The additional heating energy is determined in that the air outlet temperature of a second temperature zone is used, which second temperature zone comprises business class seating configuration. Since this region requires a higher air outlet temperature, when compared to economy class, for the same ambient temperature to be achieved, the difference in the air outlet temperature between business class and economy class can be determined as the difference between the respective air outlet temperatures, and from this difference in turn the additional heating energy necessary for increasing the air outlet temperature in the first temperature region, i.e. in the business class region, of the first temperature zone can be determined.

According to a further embodiment of the invention, the method furthermore comprises the step of: determining the temperature in each temperature zone of the at least one temperature zone or of the multitude of temperature zones, wherein in each case the temperature in that temperature region of each temperature zone is determined, in which temperature region the highest heat load is present, in particular the highest heat load within said temperature zone.

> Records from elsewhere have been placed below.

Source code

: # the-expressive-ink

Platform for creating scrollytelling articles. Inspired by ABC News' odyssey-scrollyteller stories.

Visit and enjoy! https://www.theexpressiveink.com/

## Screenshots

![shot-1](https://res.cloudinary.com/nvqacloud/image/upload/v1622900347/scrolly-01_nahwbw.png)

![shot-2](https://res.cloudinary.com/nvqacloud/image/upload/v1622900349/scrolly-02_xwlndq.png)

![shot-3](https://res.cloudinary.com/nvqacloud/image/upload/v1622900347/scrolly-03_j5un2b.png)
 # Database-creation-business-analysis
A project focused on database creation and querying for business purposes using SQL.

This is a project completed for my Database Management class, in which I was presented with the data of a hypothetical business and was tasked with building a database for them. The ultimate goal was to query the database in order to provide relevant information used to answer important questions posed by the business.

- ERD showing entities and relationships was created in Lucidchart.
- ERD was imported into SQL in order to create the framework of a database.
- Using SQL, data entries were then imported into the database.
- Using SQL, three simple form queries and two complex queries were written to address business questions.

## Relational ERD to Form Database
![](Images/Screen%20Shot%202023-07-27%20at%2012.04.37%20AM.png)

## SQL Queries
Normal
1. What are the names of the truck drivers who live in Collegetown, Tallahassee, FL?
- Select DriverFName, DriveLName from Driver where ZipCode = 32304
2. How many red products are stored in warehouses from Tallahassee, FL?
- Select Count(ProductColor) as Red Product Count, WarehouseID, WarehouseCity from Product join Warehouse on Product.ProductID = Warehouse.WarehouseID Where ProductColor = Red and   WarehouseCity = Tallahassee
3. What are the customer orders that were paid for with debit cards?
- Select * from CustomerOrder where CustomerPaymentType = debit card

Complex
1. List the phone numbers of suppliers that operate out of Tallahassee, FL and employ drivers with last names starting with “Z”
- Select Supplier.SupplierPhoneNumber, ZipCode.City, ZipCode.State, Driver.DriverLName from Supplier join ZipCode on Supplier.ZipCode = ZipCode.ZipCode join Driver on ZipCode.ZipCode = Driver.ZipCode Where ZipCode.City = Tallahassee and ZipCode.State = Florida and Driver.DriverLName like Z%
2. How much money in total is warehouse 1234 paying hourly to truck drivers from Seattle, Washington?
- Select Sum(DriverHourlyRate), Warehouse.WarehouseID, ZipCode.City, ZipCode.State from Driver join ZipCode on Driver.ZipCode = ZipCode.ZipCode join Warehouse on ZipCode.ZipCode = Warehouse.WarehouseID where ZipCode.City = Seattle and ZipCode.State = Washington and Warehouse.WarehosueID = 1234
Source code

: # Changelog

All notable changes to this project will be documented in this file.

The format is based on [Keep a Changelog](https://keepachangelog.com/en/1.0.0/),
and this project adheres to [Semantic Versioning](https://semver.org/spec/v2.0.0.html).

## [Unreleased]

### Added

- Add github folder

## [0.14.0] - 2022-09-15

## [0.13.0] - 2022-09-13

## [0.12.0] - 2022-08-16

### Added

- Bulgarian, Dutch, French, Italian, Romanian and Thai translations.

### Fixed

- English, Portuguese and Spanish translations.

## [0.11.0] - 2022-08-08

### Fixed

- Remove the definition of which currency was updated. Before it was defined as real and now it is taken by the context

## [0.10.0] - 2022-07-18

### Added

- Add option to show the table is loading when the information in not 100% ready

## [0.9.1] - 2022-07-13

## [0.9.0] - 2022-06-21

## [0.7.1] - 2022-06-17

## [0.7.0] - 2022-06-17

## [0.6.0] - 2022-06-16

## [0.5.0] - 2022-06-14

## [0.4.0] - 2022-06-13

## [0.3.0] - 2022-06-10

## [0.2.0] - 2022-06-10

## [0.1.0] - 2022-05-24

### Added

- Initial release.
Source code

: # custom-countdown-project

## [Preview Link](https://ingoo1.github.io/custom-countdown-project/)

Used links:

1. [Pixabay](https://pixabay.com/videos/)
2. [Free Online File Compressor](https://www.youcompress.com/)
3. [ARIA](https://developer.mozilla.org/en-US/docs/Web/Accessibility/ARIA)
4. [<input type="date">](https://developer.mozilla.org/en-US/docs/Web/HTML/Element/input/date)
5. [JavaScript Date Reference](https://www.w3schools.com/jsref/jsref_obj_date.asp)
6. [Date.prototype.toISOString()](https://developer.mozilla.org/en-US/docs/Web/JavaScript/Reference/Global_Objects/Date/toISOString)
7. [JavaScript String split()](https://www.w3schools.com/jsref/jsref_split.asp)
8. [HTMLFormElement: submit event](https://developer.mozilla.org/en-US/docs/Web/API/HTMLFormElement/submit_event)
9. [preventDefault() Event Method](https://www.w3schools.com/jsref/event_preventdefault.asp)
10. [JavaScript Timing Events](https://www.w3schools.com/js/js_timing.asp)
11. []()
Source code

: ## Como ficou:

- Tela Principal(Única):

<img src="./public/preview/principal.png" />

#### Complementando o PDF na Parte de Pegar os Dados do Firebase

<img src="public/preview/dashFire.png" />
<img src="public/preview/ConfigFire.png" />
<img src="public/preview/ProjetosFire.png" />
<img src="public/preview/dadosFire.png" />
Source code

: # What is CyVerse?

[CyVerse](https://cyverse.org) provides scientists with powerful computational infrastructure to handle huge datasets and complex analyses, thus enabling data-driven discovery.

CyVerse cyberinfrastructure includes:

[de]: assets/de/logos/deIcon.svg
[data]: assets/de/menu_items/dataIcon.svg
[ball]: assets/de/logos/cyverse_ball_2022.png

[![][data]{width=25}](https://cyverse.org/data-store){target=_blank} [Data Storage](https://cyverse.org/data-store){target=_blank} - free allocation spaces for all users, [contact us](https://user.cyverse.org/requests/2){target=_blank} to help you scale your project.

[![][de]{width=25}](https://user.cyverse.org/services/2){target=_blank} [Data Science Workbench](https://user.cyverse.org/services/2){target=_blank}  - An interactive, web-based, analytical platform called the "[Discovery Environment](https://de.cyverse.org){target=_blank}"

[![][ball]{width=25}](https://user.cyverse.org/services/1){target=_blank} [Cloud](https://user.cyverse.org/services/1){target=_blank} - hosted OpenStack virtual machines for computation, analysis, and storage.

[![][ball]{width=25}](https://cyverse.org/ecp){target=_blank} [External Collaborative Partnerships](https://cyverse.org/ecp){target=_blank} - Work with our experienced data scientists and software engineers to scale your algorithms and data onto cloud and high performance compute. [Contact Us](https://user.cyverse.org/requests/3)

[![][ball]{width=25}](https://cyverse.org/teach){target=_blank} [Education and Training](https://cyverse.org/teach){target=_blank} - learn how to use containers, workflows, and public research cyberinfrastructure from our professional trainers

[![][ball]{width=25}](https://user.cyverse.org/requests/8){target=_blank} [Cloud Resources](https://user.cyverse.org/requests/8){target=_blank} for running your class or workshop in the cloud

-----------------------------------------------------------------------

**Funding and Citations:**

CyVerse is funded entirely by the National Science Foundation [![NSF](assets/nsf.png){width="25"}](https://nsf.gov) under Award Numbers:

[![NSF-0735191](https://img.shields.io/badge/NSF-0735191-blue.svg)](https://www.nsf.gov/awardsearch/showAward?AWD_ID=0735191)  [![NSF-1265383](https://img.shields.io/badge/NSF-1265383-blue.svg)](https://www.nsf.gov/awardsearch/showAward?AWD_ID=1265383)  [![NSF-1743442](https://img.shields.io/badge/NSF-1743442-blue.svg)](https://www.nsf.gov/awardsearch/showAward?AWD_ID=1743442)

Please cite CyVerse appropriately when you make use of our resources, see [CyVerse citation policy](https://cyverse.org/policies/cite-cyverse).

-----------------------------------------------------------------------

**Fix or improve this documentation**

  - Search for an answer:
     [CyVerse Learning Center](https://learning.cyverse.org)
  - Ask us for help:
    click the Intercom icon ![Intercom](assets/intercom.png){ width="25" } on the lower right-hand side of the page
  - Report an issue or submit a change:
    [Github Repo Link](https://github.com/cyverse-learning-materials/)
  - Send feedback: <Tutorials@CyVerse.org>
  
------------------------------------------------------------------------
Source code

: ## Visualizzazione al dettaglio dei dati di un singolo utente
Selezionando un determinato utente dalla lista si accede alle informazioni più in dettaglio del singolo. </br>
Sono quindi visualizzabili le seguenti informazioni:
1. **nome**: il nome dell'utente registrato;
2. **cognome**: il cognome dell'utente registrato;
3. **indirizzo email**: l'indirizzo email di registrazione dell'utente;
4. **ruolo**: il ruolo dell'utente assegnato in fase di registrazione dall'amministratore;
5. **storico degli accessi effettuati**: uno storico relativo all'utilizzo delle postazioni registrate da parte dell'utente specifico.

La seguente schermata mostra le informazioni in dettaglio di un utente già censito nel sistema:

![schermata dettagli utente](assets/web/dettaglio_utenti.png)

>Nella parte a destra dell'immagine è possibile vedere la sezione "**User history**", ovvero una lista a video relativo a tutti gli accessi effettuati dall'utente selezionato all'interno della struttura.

According to a further aspect of the invention, a computer program element for controlling an air distribution system as described above and below is stated, which computer program element is designed to implement the method as described above and below when said computer program element is executed on a processor of a control unit of the air distribution system. According to a further aspect of the invention, a computer-readable medium comprising a computer program element as described above and below is stated.

The computer-readable medium can, for example, be a hard disc, a removable or permanent memory module, a diskette, a CD-ROM, a DVD and any other writable or merely readable medium that is suitable for containing a computer program element, and to make it available to a processor of an arithmetic unit for readout.

In other words it can also be said that the invention relates to an aircraft cabin with at least one temperature zone, wherein for the purpose of air conditioning the aircraft cabin the temperature zone comprises a multitude of air outlets that share a common air supply, characterized in that a first one of the at least one temperature zones comprises a first temperature region and a second temperature region, wherein the second temperature region is designed to receive a higher heat load than the first temperature region, and in that the outlet air of at least one of the air outlets in the first temperature region can be heated in a controlled manner with controlled heating energy in such a manner that by means of the outlet air heated in a controlled manner different heat loads in the first and in the second temperature regions can be balanced out. Preferably, in this arrangement the aircraft cabin comprises at least two temperature zones, wherein each temperature zone for air conditioning the aircraft cabin in each case comprises a multitude of air outlets, wherein the multitude of air outlets of a temperature zone share a common air supply, and wherein a second one of the at least two temperature zones adjoins the first temperature region of the first temperature zone, characterized in that the outlet air of the at least one of the air outlets in the first temperature region of the first temperature zone can be heated by means of controlled heating energy, wherein the controlled heating energy is based on the difference between a first temperature, measured in the second temperature region of the first temperature zone, and a second temperature, measured in the second temperature zone.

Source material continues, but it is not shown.